TO DO => The answer must consist only of the lines from the line with "### Performance Monitoring" to the line with "3. **Runtime Errors**", both included, exactly as they stand below.

EXTRACTED RECORDS =>
>>>

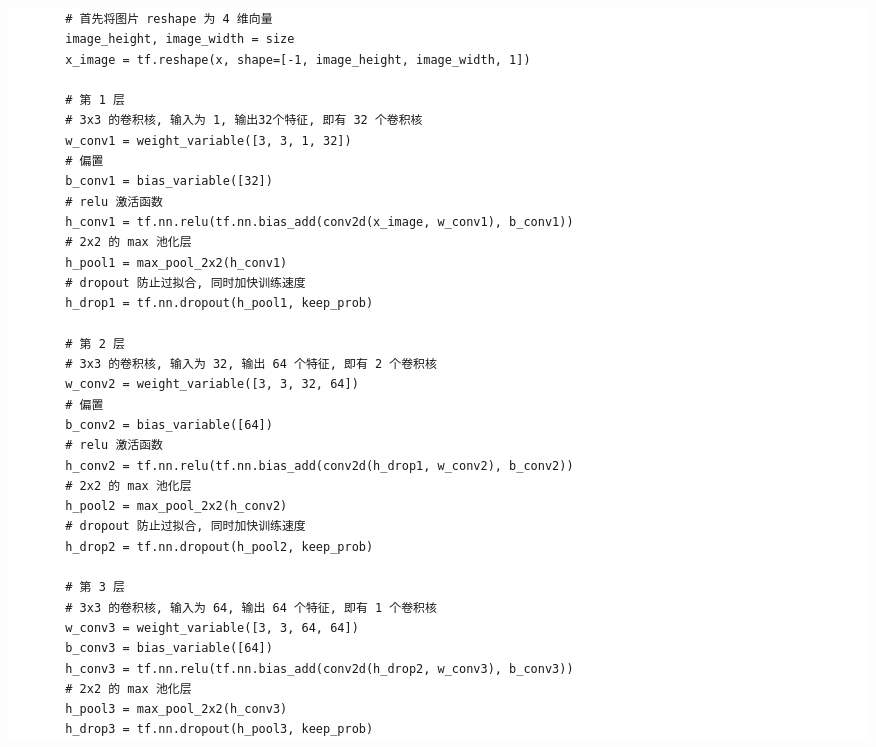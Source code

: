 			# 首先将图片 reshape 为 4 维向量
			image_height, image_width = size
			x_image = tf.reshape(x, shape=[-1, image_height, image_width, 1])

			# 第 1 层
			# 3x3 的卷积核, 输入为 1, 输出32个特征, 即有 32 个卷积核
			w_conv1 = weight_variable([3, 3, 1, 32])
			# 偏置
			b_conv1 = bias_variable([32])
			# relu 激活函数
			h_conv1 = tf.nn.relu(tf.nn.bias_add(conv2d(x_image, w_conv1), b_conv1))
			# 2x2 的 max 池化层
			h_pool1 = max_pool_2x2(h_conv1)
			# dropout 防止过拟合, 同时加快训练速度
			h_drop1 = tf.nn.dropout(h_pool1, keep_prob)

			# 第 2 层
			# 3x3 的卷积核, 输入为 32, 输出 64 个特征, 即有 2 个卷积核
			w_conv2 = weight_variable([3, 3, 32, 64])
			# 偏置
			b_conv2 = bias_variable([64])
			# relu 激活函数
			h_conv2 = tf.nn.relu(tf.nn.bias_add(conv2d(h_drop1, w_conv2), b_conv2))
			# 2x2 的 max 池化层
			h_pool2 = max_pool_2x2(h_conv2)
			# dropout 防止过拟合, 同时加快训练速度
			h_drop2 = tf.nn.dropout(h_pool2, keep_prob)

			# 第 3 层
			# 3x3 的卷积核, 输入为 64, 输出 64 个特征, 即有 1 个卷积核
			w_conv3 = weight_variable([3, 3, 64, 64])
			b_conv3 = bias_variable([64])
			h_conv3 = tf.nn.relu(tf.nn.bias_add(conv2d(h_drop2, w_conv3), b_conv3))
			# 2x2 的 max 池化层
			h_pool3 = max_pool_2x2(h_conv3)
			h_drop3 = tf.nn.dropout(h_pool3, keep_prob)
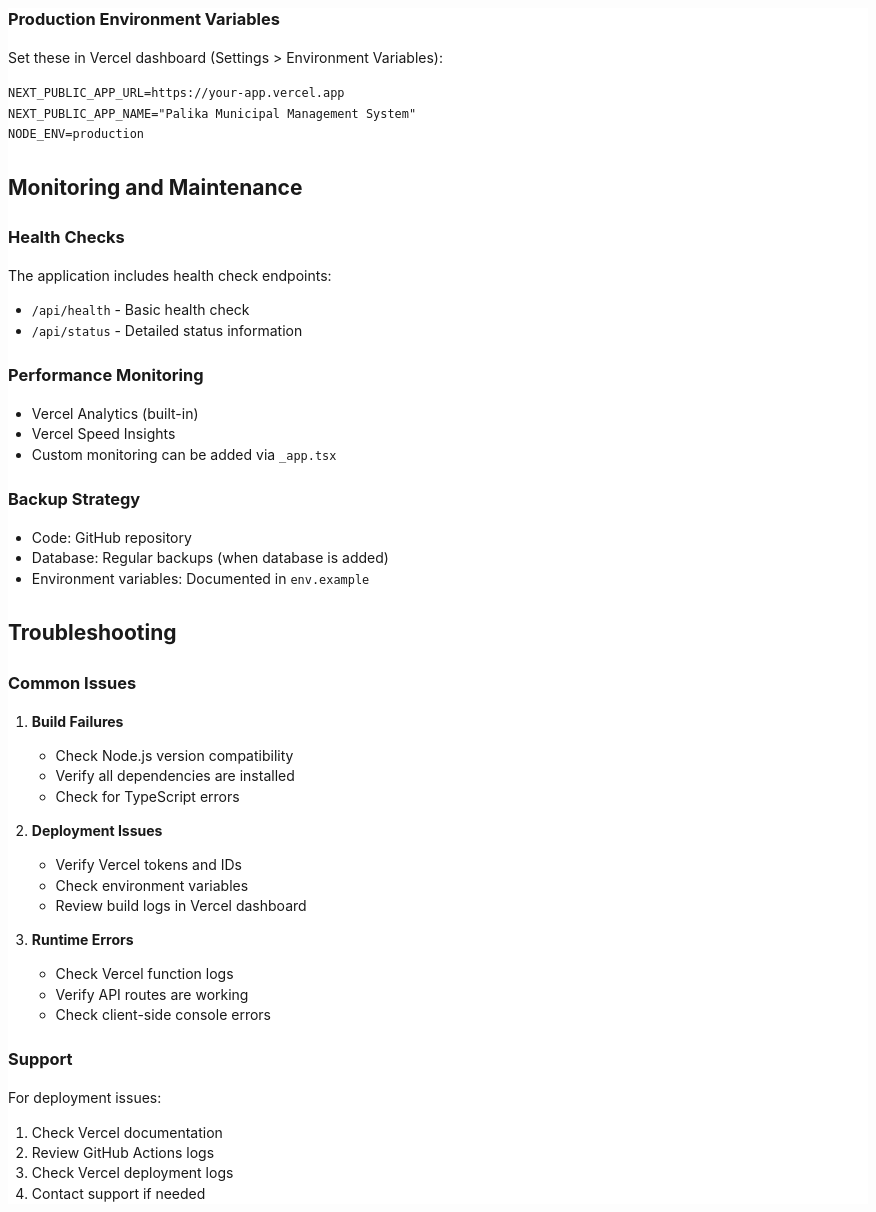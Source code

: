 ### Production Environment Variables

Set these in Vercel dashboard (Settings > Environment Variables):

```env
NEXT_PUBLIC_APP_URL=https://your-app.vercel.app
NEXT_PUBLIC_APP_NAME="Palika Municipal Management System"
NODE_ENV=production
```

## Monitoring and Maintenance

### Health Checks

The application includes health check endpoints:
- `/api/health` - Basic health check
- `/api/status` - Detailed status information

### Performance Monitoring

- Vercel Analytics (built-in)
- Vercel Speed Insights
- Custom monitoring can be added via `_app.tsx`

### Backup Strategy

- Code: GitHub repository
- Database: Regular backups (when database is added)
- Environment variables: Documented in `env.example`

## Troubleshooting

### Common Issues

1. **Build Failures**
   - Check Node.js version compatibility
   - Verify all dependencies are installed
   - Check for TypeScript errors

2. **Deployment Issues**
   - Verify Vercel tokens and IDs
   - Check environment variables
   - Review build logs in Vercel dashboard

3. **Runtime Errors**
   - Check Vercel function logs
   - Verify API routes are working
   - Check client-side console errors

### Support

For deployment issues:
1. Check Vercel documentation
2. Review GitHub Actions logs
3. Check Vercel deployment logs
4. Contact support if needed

<<<

ANSWER AREA =>
### Performance Monitoring

- Vercel Analytics (built-in)
- Vercel Speed Insights
- Custom monitoring can be added via `_app.tsx`

### Backup Strategy

- Code: GitHub repository
- Database: Regular backups (when database is added)
- Environment variables: Documented in `env.example`

## Troubleshooting

### Common Issues

1. **Build Failures**
   - Check Node.js version compatibility
   - Verify all dependencies are installed
   - Check for TypeScript errors

2. **Deployment Issues**
   - Verify Vercel tokens and IDs
   - Check environment variables
   - Review build logs in Vercel dashboard

3. **Runtime Errors**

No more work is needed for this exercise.